In a revealing article that should be required reading for smart growth advocates everywhere, Gerrit-Jan Knaap, executive director of the National Center for Smart Growth Research and Education at the University of Maryland, offers a sobering appraisal of Maryland's smart growth policy. Writing in the current issue of the Journal of the American Planning Association, he concludes that there is little evidence after a full decade, that Maryland's smart growth laws have had any effect on residential development patterns. Ironically, the Smart Growth Center, was founded by the University of Maryland (and supported by former Governor Parris N. Glendening) to advance research and awareness of the very same policy whose effectiveness the Center is now questioning.

And Ed Stevens pointed me to State Exploring Strategy for Detailed Growth, referring to California.

And while we're on the topic, the WSJ notes Pfizer and Kelo's Ghost Town.

The Supreme Court's 2005 decision in Kelo v.
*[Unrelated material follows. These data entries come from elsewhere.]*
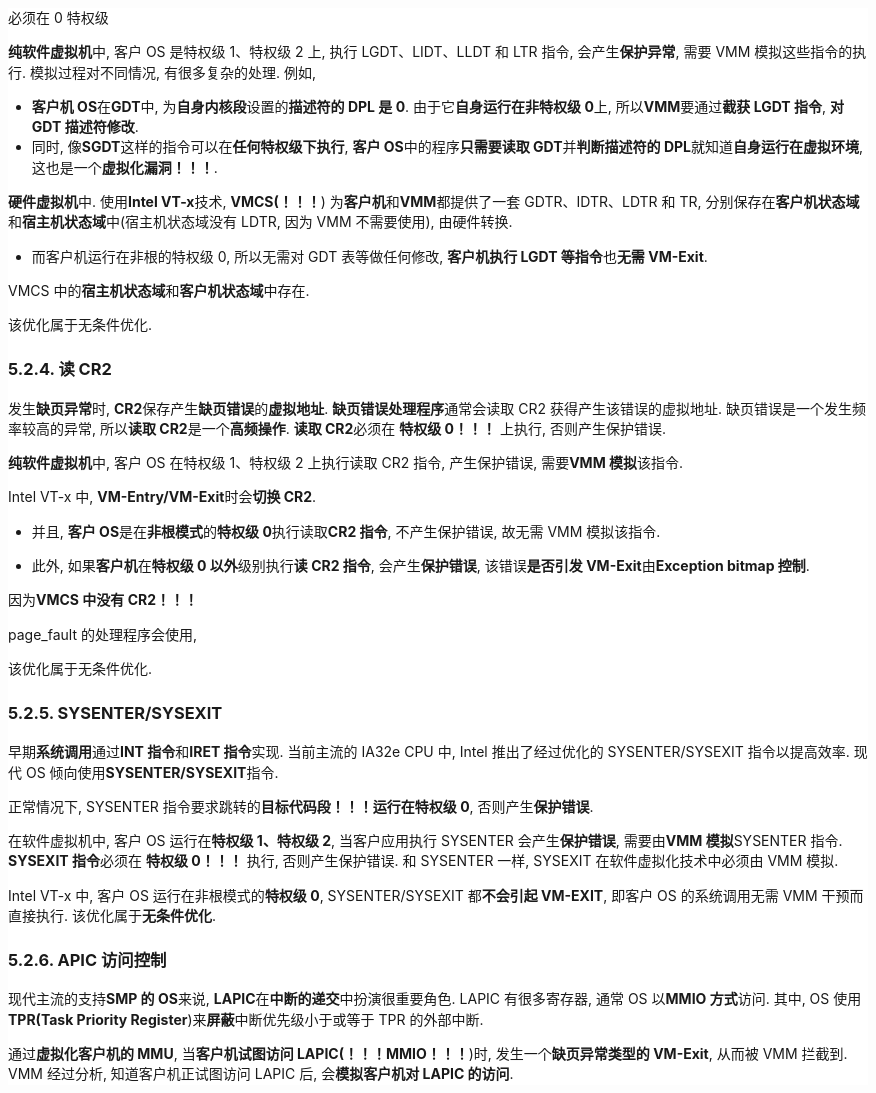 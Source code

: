 必须在 0 特权级

**纯软件虚拟机**中, 客户 OS 是特权级 1、特权级 2 上, 执行 LGDT、LIDT、LLDT 和 LTR 指令, 会产生**保护异常**, 需要 VMM 模拟这些指令的执行. 模拟过程对不同情况, 有很多复杂的处理. 例如,

- **客户机 OS**在**GDT**中, 为**自身内核段**设置的**描述符的 DPL 是 0**. 由于它**自身运行在非特权级 0**上, 所以**VMM**要通过**截获 LGDT 指令**, **对 GDT 描述符修改**.
- 同时, 像**SGDT**这样的指令可以在**任何特权级下执行**, **客户 OS**中的程序**只需要读取 GDT**并**判断描述符的 DPL**就知道**自身运行在虚拟环境**, 这也是一个**虚拟化漏洞！！！**.

**硬件虚拟机**中. 使用**Intel VT-x**技术, **VMCS(！！！**) 为**客户机**和**VMM**都提供了一套 GDTR、IDTR、LDTR 和 TR, 分别保存在**客户机状态域**和**宿主机状态域**中(宿主机状态域没有 LDTR, 因为 VMM 不需要使用), 由硬件转换.
- 而客户机运行在非根的特权级 0, 所以无需对 GDT 表等做任何修改, **客户机执行 LGDT 等指令**也**无需 VM-Exit**.

VMCS 中的**宿主机状态域**和**客户机状态域**中存在.

该优化属于无条件优化.

### 5.2.4. 读 CR2

发生**缺页异常**时, **CR2**保存产生**缺页错误**的**虚拟地址**. **缺页错误处理程序**通常会读取 CR2 获得产生该错误的虚拟地址. 缺页错误是一个发生频率较高的异常, 所以**读取 CR2**是一个**高频操作**. **读取 CR2**必须在 **特权级 0！！！** 上执行, 否则产生保护错误.

**纯软件虚拟机**中, 客户 OS 在特权级 1、特权级 2 上执行读取 CR2 指令, 产生保护错误, 需要**VMM 模拟**该指令.

Intel VT-x 中, **VM-Entry/VM-Exit**时会**切换 CR2**.

- 并且, **客户 OS**是在**非根模式**的**特权级 0**执行读取**CR2 指令**, 不产生保护错误, 故无需 VMM 模拟该指令.

- 此外, 如果**客户机**在**特权级 0 以外**级别执行**读 CR2 指令**, 会产生**保护错误**, 该错误**是否引发 VM-Exit**由**Exception bitmap 控制**.

因为**VMCS 中没有 CR2！！！**

page\_fault 的处理程序会使用,

该优化属于无条件优化.

### 5.2.5. SYSENTER/SYSEXIT

早期**系统调用**通过**INT 指令**和**IRET 指令**实现. 当前主流的 IA32e CPU 中, Intel 推出了经过优化的 SYSENTER/SYSEXIT 指令以提高效率. 现代 OS 倾向使用**SYSENTER/SYSEXIT**指令.

正常情况下, SYSENTER 指令要求跳转的**目标代码段！！！**运行在**特权级 0**, 否则产生**保护错误**.

在软件虚拟机中, 客户 OS 运行在**特权级 1、特权级 2**, 当客户应用执行 SYSENTER 会产生**保护错误**, 需要由**VMM 模拟**SYSENTER 指令. **SYSEXIT 指令**必须在 **特权级 0！！！** 执行, 否则产生保护错误. 和 SYSENTER 一样, SYSEXIT 在软件虚拟化技术中必须由 VMM 模拟.

Intel VT-x 中, 客户 OS 运行在非根模式的**特权级 0**, SYSENTER/SYSEXIT 都**不会引起 VM-EXIT**, 即客户 OS 的系统调用无需 VMM 干预而直接执行. 该优化属于**无条件优化**.

### 5.2.6. APIC 访问控制

现代主流的支持**SMP 的 OS**来说, **LAPIC**在**中断的递交**中扮演很重要角色. LAPIC 有很多寄存器, 通常 OS 以**MMIO 方式**访问. 其中, OS 使用**TPR(Task Priority Register**)来**屏蔽**中断优先级小于或等于 TPR 的外部中断.

通过**虚拟化客户机的 MMU**, 当**客户机试图访问 LAPIC(！！！MMIO！！！**)时, 发生一个**缺页异常类型的 VM-Exit**, 从而被 VMM 拦截到. VMM 经过分析, 知道客户机正试图访问 LAPIC 后, 会**模拟客户机对 LAPIC 的访问**.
City of New London stands as one of the worst in recent years, handing local governments carte blanche to seize private property in the name of economic development. Now, four years after that decision gave Susette Kelo's land to private developers for a project including a hotel and offices intended to enhance Pfizer Inc.'s nearby corporate facility, the pharmaceutical giant has announced it will close its research and development headquarters in New London, Connecticut.

The aftermath of Kelo is the latest example of the futility of using eminent domain as corporate welfare. While Ms. Kelo and her neighbors lost their homes, the city and the state spent some $78 million to bulldoze private property for high-end condos and other "desirable" elements. Instead, the wrecked and condemned neighborhood still stands vacant, without any of the touted tax benefits or job creation.

That's especially galling because the five Supreme Court Justices cited the development plan as a major factor in rationalizing their Kelo decision. Justice Anthony Kennedy called the plan "comprehensive," while Justice John Paul Stevens insisted that "The city has carefully formulated a development plan that it believes will provide appreciable benefits to the community, including, but not limited to, new jobs and increased tax revenue." So much for that.

Kelo's silver lining has been that it transformed eminent domain from an arcane government power into a major concern of voters who suddenly wonder if their own homes are at risk. According to the Institute for Justice, which represented Susette Kelo, 43 states have since passed laws that place limits and safeguards on eminent domain, giving property owners greater security in their homes. State courts have also held local development projects to a higher standard than what prevailed against the condemned neighborhood in New London.

If there is a lesson from Connecticut's misfortune, it is that economic development that relies on the strong arm of government will never be the kind to create sustainable growth.

It's been twenty years since the Berlin Wall fell and, yes, memories fade. If advocates want to argue that Kelo and Smart Growth are a kind of benign central planning that is worthy, the onus is on them.